Restate exactly the lines that run from the start of the records below to the line containing "4. **GDPR non-compliance**", counting both ends, and nothing else; pictures stay out.

------------------------------------------------

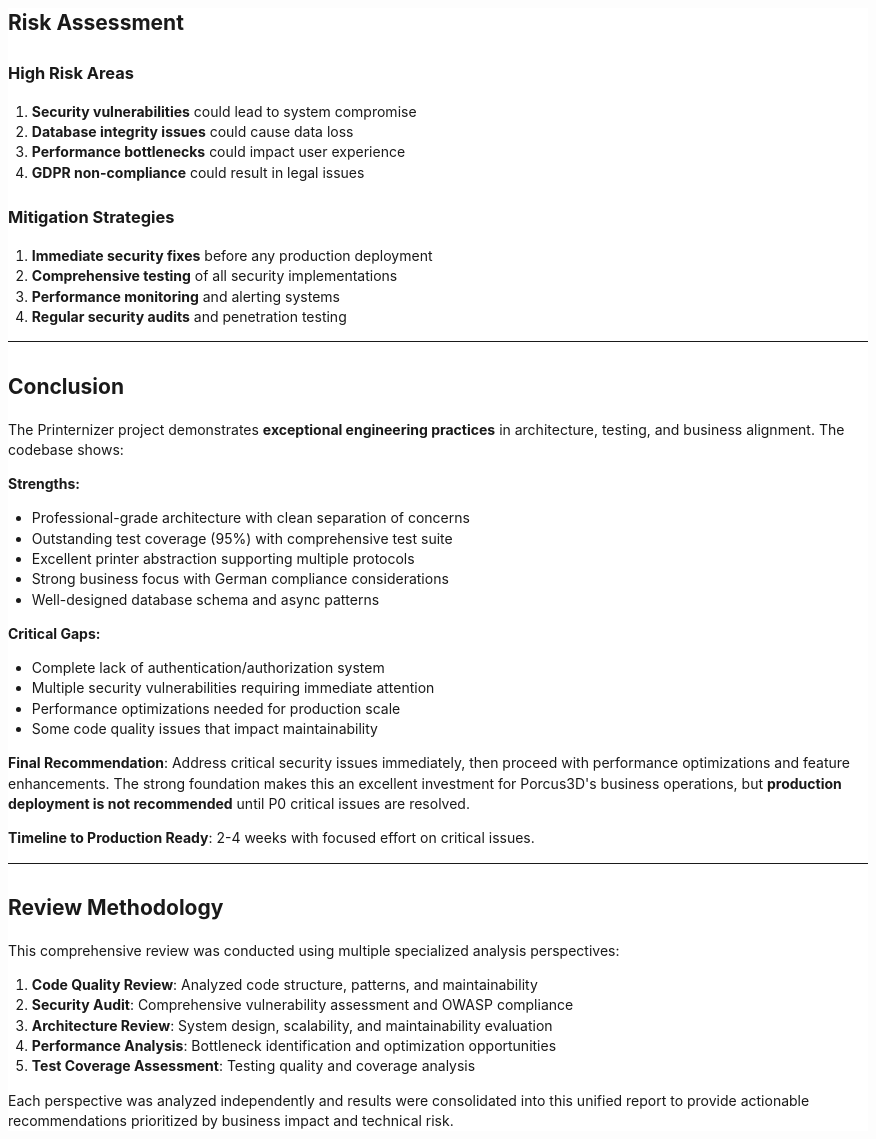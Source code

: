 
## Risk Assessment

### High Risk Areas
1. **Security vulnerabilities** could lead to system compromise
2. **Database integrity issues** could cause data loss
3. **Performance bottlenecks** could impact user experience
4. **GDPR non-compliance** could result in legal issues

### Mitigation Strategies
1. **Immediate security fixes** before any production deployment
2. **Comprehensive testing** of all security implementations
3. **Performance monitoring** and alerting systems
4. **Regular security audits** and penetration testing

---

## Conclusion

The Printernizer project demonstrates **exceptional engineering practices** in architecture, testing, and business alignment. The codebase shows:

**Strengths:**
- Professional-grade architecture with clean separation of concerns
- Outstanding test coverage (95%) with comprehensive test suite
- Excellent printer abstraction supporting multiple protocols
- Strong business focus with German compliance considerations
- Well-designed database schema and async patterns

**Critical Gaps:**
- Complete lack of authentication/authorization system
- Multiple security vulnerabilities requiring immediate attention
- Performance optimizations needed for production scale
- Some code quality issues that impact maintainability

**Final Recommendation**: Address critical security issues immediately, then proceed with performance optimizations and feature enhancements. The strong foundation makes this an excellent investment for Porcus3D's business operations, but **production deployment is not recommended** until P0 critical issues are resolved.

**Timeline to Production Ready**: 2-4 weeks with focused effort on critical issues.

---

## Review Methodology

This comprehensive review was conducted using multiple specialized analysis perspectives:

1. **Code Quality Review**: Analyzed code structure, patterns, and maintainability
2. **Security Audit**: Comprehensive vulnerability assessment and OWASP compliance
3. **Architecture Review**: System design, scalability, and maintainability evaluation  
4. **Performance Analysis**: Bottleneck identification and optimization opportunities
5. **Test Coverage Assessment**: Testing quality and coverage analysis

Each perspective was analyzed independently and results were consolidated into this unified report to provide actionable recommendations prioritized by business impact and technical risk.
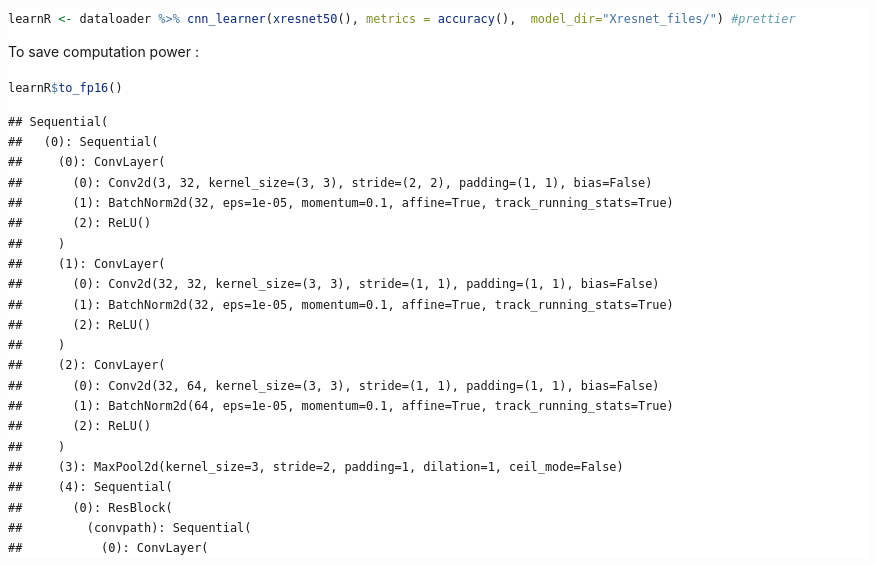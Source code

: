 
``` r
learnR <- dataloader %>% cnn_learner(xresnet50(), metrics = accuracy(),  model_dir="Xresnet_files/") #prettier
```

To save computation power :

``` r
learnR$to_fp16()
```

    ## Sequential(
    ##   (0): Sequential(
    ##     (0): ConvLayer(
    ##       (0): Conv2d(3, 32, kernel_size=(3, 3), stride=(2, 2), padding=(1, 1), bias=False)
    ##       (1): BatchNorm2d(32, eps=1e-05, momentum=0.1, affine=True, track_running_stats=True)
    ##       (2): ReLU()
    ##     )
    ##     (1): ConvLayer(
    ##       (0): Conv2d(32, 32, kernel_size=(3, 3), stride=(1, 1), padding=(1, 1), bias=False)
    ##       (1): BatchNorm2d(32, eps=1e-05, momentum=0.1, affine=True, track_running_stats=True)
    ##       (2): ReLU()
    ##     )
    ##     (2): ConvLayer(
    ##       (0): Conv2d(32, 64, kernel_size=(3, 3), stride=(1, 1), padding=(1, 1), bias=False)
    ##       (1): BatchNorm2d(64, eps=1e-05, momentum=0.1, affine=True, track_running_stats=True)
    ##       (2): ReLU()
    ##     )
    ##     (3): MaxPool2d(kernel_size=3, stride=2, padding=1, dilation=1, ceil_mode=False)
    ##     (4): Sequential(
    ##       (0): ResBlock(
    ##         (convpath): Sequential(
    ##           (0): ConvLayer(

------------------------------------------------

## Output below
Source code

: 
## Risk Assessment

### High Risk Areas
1. **Security vulnerabilities** could lead to system compromise
2. **Database integrity issues** could cause data loss
3. **Performance bottlenecks** could impact user experience
4. **GDPR non-compliance** could result in legal issues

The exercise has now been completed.